The surprising trick that can save corked wine

Put your wine to good use: Homemade coq au vin.
Put your wine to good use: Homemade coq au vin. Photo: iStock

Is it possible to cook with corked wine? S. Bond

Cork taint is a naturally occurring compound in cork. It is called 2,4,6-trichloroanisole or TCA. It forms when a fungus interacts with chlorine used for hygiene purposes. TCA is like a boring, un-self-aware person who sucks the life out of the conversation at a social gathering. TCA makes wine taste dull, lifeless and has a whiff of what some describe as wet cardboard. Most wines these days are bottled under aluminium caps and TCA is mostly a thing of the past. The French are somewhat resistant to aluminium and there is a good deal of French wine sold through the German supermarket chain. Funnily enough, TCA is attracted to PVC, and not in a kinky way. Take corked wine and pour it over scrunched-up PVC cling film in a jug and the TCA will cling to the PVC, along with some of the aromatic compounds. You can now use the wine to deglaze a pan or make coq au vin. The dish won't be as good as one made with a half-decent wine but unless you put them side by side to compare, who is going to know?

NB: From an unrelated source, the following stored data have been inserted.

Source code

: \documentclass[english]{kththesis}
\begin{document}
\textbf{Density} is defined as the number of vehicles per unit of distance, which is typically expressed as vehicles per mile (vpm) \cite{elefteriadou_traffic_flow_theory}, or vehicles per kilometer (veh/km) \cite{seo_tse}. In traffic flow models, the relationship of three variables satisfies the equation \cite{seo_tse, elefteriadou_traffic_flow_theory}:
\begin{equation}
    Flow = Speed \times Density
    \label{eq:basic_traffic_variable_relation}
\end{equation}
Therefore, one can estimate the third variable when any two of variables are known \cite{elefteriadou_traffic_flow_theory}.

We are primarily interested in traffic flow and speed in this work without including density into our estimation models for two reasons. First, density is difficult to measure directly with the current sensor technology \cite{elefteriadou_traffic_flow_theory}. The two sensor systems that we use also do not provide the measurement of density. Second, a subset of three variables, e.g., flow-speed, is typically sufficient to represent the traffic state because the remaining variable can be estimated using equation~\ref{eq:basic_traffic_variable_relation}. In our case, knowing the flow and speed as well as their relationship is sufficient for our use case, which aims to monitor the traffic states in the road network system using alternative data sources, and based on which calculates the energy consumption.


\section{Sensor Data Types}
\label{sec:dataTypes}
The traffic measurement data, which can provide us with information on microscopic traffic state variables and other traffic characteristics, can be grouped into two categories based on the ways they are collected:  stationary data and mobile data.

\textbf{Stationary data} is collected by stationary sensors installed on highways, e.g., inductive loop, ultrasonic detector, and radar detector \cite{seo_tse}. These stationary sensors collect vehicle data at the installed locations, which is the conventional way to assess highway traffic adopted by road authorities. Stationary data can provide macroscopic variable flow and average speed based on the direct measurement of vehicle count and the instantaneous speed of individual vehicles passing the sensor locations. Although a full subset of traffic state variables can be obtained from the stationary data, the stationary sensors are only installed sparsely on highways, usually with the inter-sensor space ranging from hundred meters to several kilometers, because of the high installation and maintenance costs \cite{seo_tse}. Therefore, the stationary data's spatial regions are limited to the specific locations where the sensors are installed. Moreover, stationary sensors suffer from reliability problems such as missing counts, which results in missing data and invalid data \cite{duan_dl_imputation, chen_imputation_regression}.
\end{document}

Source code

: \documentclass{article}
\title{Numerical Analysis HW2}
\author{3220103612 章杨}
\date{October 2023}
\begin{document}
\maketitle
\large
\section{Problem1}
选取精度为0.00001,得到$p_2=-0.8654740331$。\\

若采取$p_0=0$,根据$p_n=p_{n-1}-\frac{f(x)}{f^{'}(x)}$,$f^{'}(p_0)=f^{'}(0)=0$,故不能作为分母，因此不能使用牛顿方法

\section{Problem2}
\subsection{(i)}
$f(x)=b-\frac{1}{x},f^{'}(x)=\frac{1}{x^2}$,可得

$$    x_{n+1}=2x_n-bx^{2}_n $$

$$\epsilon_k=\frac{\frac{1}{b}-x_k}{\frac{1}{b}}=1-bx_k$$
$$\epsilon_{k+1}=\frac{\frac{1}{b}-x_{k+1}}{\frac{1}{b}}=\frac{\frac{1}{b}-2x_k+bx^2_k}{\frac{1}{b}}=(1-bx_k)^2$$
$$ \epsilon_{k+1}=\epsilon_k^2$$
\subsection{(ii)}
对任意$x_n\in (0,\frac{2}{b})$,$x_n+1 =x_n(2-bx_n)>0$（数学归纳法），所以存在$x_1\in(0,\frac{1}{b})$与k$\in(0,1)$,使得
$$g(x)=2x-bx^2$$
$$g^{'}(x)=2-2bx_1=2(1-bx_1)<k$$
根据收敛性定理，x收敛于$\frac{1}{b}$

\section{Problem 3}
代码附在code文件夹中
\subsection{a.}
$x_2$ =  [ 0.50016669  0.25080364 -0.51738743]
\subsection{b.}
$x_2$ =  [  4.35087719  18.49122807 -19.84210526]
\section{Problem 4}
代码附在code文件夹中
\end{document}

I preserved some olives and they started bubbling. V. Raffa

I spoke to my mate Neil Seymour from Mount Zero Olives. He and his wife Jane have a vast grove of old trees in the foothills of the Grampians National Park (Gariwerd) in Western Victoria. There they make some of the best preserved olives in the country. I told him of your problem and he said it was most likely the wrong sort of bacteria. When you place olives in a salt solution, this draws juice from the cells and in the ideal situation lactic acid bacteria turn sugars in the juice into lactic acid. This acid stops other bacteria, moulds and yeasts from spoiling the olives. Sometimes other bacteria get into the olives and start fermentation that produces gas, hence the fizzing and bubbles. Neil suggested that perhaps you didn't have enough salt in the brine and that by adding more it would stop the bad bacteria and let the lactic acid bacteria take over and do their job.

When I cook small chickens they always appear to be underdone with red flesh near the thighbone. H. Forester

Red flesh generally means the chicken is underdone but in younger poultry haemoglobin from inside the porous bones can leak into the flesh during cooking giving the meat a red colour. As long as the meat reaches 74C internally it's perfectly safe to eat.


Thank you all for your letters and to the reader who sent in the photo of some marble cake that looked like Donald Trump's head. I particularly liked this one from J. LeVine who wrote, "If one is lucky enough to be dining in a posh restaurant where a 'deconstructed' dish is served, such as a deconstructed apple pie, are you supposed to eat each little bit separately, or are you supposed to take a little bit of each of the separate bits and essentially reconstruct on your implement or in your mouth?" I'll take that as a comment.